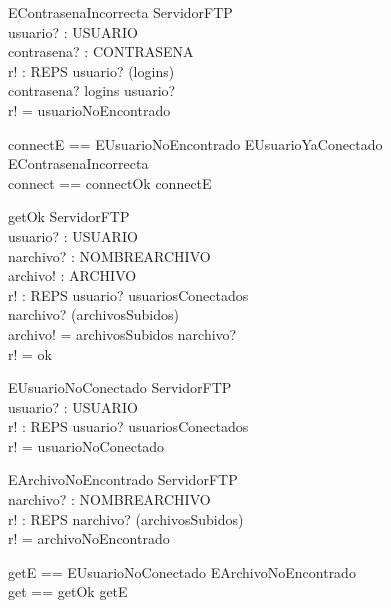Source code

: \documentclass[11pt]{article}
\begin{document}
  \begin{schema}{EContrasenaIncorrecta}
  \Xi ServidorFTP \\
  usuario? : USUARIO \\
  contrasena? : CONTRASENA \\
  r! : REPS
  \where
  usuario? \in (\dom logins) \\
  contrasena? \neq logins \; usuario? \\
  r! = usuarioNoEncontrado
  \end{schema}
  
  \begin{zed}
  connectE == EUsuarioNoEncontrado \lor EUsuarioYaConectado \lor EContrasenaIncorrecta \\
  connect == connectOk \lor connectE
  \end{zed}
  
  \begin{schema}{getOk}
  \Xi ServidorFTP \\
  usuario? : USUARIO  \\
  narchivo? : NOMBREARCHIVO \\
  archivo! : ARCHIVO \\
  r! : REPS
  \where
  usuario? \in usuariosConectados \\
  narchivo? \in (\dom archivosSubidos) \\
  archivo! = archivosSubidos \; narchivo? \\
  r! = ok
  \end{schema}
  
  \begin{schema}{EUsuarioNoConectado}
  \Xi ServidorFTP \\
  usuario? : USUARIO \\
  r! : REPS
  \where
  usuario? \notin usuariosConectados \\
  r! = usuarioNoConectado
  \end{schema}
  
  \begin{schema}{EArchivoNoEncontrado}
  \Xi ServidorFTP \\
  narchivo? : NOMBREARCHIVO \\
  r! : REPS
  \where
  narchivo? \notin (\dom archivosSubidos) \\
  r! = archivoNoEncontrado
  \end{schema}
  
  \begin{zed}
  getE == EUsuarioNoConectado \lor EArchivoNoEncontrado \\
  get == getOk \lor getE
  \end{zed}
  
\end{document}
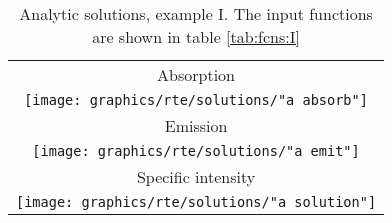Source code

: \begin{table}[htbp]
\caption[Analytic solutions, example I]{Analytic solutions, example I. The input functions are shown in table \eqref{tab:fcns:I}}
\begin{center}
\begin{tabular}{c}
%
Absorption \\
\texttt{[image: graphics/rte/solutions/"a absorb"]} \\[10pt]
%
Emission \\
\texttt{[image: graphics/rte/solutions/"a emit"]} \\[10pt]
%
Specific intensity \\
\texttt{[image: graphics/rte/solutions/"a solution"]} \\
%
%
\end{tabular}
\end{center}
\label{rte:solutions I}
\end{table}%


\endinput %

## Your assignment
Every line in the data that holds the string "notin" should be returned.

## Final answer
  usuario? \notin usuariosConectados \\
  narchivo? \notin (\dom archivosSubidos) \\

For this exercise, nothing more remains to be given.